── Data in this exercise ──

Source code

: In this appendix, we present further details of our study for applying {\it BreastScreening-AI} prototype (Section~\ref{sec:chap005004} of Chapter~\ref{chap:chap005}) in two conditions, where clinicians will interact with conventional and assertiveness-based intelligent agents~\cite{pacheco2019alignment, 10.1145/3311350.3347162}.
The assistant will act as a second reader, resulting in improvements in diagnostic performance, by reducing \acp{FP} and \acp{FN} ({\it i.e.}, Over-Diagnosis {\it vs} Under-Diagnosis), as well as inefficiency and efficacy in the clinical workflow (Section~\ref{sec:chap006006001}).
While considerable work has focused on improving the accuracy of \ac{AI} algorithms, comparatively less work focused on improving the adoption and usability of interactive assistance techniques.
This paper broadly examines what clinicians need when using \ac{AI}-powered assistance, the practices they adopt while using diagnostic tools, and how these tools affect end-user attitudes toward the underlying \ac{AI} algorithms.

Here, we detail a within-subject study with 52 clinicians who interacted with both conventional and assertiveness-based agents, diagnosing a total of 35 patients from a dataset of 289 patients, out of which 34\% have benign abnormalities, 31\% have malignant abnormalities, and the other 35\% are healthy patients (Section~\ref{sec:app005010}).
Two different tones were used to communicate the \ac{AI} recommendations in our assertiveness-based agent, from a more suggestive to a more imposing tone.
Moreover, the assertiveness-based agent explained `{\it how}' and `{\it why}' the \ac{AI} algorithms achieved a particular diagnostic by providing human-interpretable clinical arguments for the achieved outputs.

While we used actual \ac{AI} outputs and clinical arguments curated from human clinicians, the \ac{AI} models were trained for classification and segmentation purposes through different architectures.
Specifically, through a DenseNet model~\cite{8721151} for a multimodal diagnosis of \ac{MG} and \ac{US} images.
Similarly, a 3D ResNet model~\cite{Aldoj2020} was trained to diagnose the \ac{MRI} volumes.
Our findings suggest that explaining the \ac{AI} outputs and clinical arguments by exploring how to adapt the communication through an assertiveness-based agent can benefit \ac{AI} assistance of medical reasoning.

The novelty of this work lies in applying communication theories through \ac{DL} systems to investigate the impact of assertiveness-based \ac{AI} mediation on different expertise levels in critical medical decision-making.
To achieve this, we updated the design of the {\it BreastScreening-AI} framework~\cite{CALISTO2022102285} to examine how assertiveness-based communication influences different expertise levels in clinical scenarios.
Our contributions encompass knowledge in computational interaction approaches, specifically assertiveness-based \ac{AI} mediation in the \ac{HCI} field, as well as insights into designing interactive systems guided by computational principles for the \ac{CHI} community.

───

» **Action item**
Would you please give back all of the material above exactly as it stands?

» **Output below**
Source code

: In this appendix, we present further details of our study for applying {\it BreastScreening-AI} prototype (Section~\ref{sec:chap005004} of Chapter~\ref{chap:chap005}) in two conditions, where clinicians will interact with conventional and assertiveness-based intelligent agents~\cite{pacheco2019alignment, 10.1145/3311350.3347162}.
The assistant will act as a second reader, resulting in improvements in diagnostic performance, by reducing \acp{FP} and \acp{FN} ({\it i.e.}, Over-Diagnosis {\it vs} Under-Diagnosis), as well as inefficiency and efficacy in the clinical workflow (Section~\ref{sec:chap006006001}).
While considerable work has focused on improving the accuracy of \ac{AI} algorithms, comparatively less work focused on improving the adoption and usability of interactive assistance techniques.
This paper broadly examines what clinicians need when using \ac{AI}-powered assistance, the practices they adopt while using diagnostic tools, and how these tools affect end-user attitudes toward the underlying \ac{AI} algorithms.

Here, we detail a within-subject study with 52 clinicians who interacted with both conventional and assertiveness-based agents, diagnosing a total of 35 patients from a dataset of 289 patients, out of which 34\% have benign abnormalities, 31\% have malignant abnormalities, and the other 35\% are healthy patients (Section~\ref{sec:app005010}).
Two different tones were used to communicate the \ac{AI} recommendations in our assertiveness-based agent, from a more suggestive to a more imposing tone.
Moreover, the assertiveness-based agent explained `{\it how}' and `{\it why}' the \ac{AI} algorithms achieved a particular diagnostic by providing human-interpretable clinical arguments for the achieved outputs.

While we used actual \ac{AI} outputs and clinical arguments curated from human clinicians, the \ac{AI} models were trained for classification and segmentation purposes through different architectures.
Specifically, through a DenseNet model~\cite{8721151} for a multimodal diagnosis of \ac{MG} and \ac{US} images.
Similarly, a 3D ResNet model~\cite{Aldoj2020} was trained to diagnose the \ac{MRI} volumes.
Our findings suggest that explaining the \ac{AI} outputs and clinical arguments by exploring how to adapt the communication through an assertiveness-based agent can benefit \ac{AI} assistance of medical reasoning.

The novelty of this work lies in applying communication theories through \ac{DL} systems to investigate the impact of assertiveness-based \ac{AI} mediation on different expertise levels in critical medical decision-making.
To achieve this, we updated the design of the {\it BreastScreening-AI} framework~\cite{CALISTO2022102285} to examine how assertiveness-based communication influences different expertise levels in clinical scenarios.
Our contributions encompass knowledge in computational interaction approaches, specifically assertiveness-based \ac{AI} mediation in the \ac{HCI} field, as well as insights into designing interactive systems guided by computational principles for the \ac{CHI} community.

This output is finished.